━━ ENTRIES SHOWN ━━

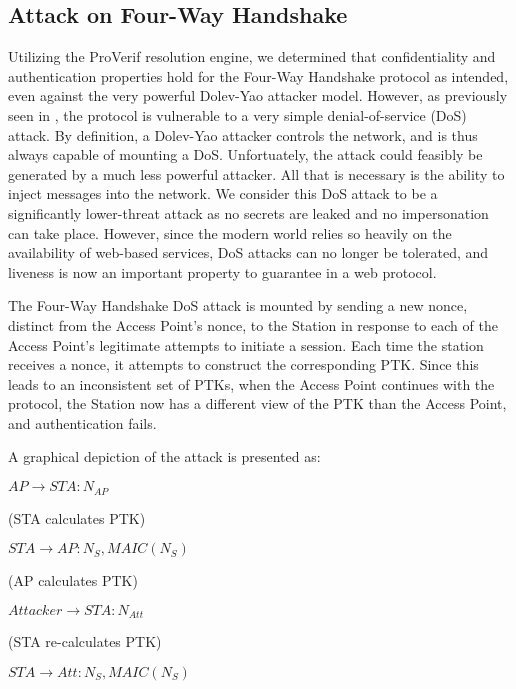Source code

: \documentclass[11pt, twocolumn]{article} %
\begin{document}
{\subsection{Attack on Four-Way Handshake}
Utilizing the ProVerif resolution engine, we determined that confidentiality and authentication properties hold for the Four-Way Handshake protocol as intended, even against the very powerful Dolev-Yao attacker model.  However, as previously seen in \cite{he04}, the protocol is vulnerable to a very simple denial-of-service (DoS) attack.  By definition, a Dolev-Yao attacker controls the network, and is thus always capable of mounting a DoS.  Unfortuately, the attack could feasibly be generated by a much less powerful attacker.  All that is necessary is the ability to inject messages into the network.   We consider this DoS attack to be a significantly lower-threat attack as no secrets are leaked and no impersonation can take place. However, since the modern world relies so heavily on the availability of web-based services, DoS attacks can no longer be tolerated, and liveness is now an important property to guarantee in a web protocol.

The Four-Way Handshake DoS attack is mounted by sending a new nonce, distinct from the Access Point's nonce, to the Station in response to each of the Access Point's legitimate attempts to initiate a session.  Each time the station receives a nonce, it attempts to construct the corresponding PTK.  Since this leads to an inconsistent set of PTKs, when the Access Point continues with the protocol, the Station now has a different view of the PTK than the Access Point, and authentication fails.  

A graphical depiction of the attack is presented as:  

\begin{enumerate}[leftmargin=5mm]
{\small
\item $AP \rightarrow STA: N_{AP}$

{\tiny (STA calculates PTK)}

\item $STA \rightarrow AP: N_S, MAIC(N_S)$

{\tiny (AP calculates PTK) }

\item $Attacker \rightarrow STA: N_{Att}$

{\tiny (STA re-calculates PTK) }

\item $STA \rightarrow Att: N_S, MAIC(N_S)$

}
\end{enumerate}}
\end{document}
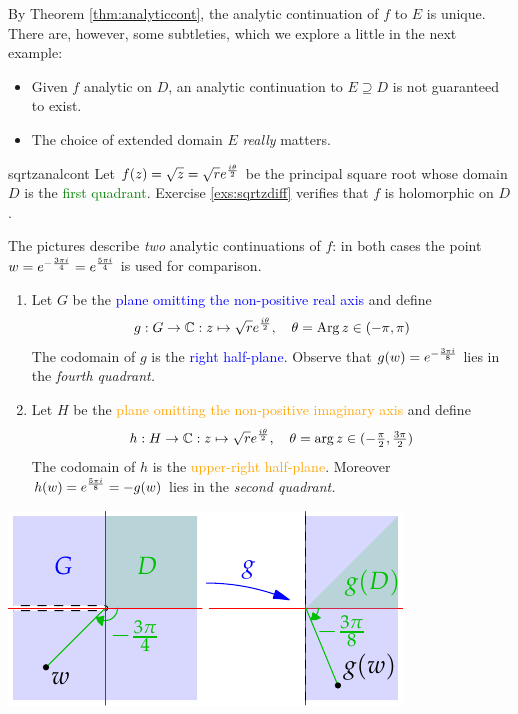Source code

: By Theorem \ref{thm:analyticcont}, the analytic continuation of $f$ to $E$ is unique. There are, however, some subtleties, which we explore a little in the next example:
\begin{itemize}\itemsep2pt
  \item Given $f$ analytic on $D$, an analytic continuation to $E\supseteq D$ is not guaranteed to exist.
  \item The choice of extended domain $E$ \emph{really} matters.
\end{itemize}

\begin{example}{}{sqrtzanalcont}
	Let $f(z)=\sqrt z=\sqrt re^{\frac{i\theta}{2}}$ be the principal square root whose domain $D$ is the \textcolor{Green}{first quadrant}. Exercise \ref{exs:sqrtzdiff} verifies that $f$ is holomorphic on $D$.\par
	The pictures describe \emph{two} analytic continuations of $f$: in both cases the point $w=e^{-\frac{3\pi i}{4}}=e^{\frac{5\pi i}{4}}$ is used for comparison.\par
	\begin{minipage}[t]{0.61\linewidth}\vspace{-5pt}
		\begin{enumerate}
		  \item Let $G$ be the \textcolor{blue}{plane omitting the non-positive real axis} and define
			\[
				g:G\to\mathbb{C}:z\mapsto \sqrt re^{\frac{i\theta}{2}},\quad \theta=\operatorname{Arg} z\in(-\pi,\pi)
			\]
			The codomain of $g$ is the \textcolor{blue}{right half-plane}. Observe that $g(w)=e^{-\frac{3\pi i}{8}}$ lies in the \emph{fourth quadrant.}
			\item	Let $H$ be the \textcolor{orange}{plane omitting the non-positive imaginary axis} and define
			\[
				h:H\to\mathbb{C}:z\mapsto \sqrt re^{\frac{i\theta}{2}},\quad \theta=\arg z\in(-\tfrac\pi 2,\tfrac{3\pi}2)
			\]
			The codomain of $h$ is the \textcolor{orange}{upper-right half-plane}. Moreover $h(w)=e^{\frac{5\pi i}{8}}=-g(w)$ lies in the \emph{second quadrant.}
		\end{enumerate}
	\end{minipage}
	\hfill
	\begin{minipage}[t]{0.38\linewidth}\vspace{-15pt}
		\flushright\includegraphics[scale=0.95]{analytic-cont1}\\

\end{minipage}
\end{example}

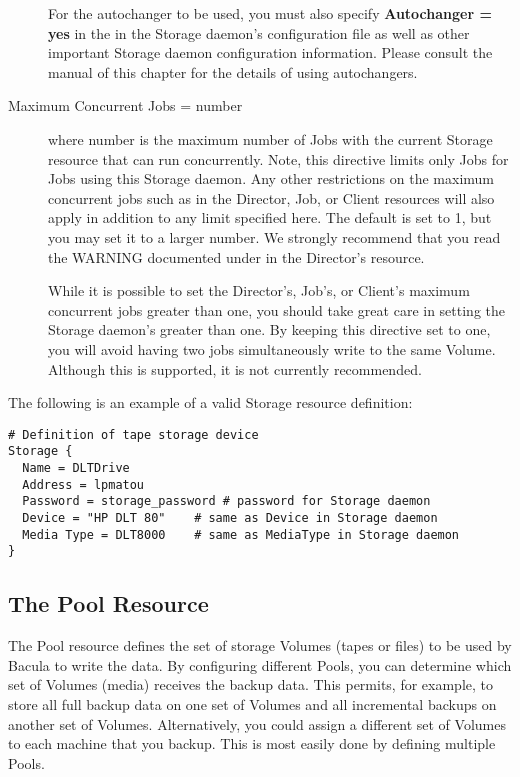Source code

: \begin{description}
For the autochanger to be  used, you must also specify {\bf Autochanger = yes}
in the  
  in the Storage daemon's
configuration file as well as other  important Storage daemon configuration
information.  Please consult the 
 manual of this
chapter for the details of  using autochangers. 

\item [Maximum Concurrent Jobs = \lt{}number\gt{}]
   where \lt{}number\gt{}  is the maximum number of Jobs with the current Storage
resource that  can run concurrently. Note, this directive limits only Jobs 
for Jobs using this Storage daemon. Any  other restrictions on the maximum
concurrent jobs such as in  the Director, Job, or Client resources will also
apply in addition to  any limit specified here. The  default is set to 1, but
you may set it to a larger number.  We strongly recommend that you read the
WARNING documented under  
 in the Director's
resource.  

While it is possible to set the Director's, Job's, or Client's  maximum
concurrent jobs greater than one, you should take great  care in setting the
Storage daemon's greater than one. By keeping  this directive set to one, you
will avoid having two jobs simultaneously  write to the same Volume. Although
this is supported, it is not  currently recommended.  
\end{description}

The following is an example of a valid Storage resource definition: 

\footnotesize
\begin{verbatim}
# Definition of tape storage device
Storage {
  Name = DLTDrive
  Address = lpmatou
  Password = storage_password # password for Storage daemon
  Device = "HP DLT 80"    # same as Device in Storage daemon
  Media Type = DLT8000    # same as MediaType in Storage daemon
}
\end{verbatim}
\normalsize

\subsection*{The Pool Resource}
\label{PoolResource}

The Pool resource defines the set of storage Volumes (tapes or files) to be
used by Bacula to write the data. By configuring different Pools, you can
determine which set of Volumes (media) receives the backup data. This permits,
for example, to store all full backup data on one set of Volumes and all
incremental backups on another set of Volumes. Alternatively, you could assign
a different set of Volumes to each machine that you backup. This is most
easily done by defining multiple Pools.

━━━
━━ ENTRIES SHOWN ━━

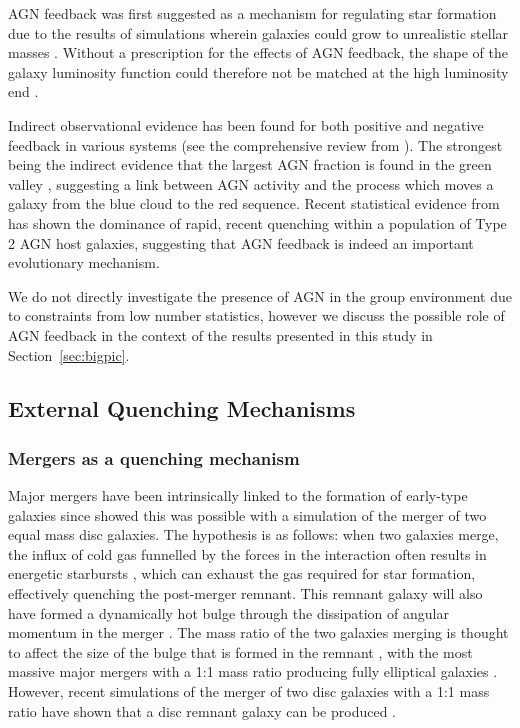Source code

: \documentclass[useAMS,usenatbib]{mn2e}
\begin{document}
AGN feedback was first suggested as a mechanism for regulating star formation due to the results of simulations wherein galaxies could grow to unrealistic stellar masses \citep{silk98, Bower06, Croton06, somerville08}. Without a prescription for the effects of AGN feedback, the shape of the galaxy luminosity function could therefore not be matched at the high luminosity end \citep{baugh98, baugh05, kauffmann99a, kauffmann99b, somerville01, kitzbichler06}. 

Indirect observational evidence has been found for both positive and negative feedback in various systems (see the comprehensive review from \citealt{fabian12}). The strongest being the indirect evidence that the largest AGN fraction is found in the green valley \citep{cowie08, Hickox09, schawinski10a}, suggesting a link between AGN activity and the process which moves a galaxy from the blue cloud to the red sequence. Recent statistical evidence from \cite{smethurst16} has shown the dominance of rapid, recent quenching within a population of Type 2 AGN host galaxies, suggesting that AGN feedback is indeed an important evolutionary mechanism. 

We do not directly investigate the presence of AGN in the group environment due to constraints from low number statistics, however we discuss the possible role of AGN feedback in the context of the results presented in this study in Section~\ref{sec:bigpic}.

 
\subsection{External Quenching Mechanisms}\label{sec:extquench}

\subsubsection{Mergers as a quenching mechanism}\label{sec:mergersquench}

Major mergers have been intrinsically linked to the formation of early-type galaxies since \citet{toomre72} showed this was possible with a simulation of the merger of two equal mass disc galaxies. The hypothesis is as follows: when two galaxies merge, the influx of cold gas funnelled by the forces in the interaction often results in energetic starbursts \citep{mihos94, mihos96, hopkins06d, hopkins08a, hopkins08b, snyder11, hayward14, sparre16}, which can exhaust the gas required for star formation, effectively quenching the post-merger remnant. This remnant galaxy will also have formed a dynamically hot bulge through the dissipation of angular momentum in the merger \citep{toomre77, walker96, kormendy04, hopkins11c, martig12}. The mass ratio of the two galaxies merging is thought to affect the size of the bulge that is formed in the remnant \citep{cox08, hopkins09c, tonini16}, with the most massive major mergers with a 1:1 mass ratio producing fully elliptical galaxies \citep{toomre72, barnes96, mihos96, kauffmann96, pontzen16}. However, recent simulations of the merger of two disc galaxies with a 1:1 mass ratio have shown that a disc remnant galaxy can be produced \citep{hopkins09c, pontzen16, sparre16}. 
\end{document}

━━━

In the listing above, locate the line containing "We do not directly" and the line containing "as a quenching". Transcribe those two lines and everything between them, exactly as written.

TASK OUTPUT:
We do not directly investigate the presence of AGN in the group environment due to constraints from low number statistics, however we discuss the possible role of AGN feedback in the context of the results presented in this study in Section~\ref{sec:bigpic}.

 
\subsection{External Quenching Mechanisms}\label{sec:extquench}

\subsubsection{Mergers as a quenching mechanism}\label{sec:mergersquench}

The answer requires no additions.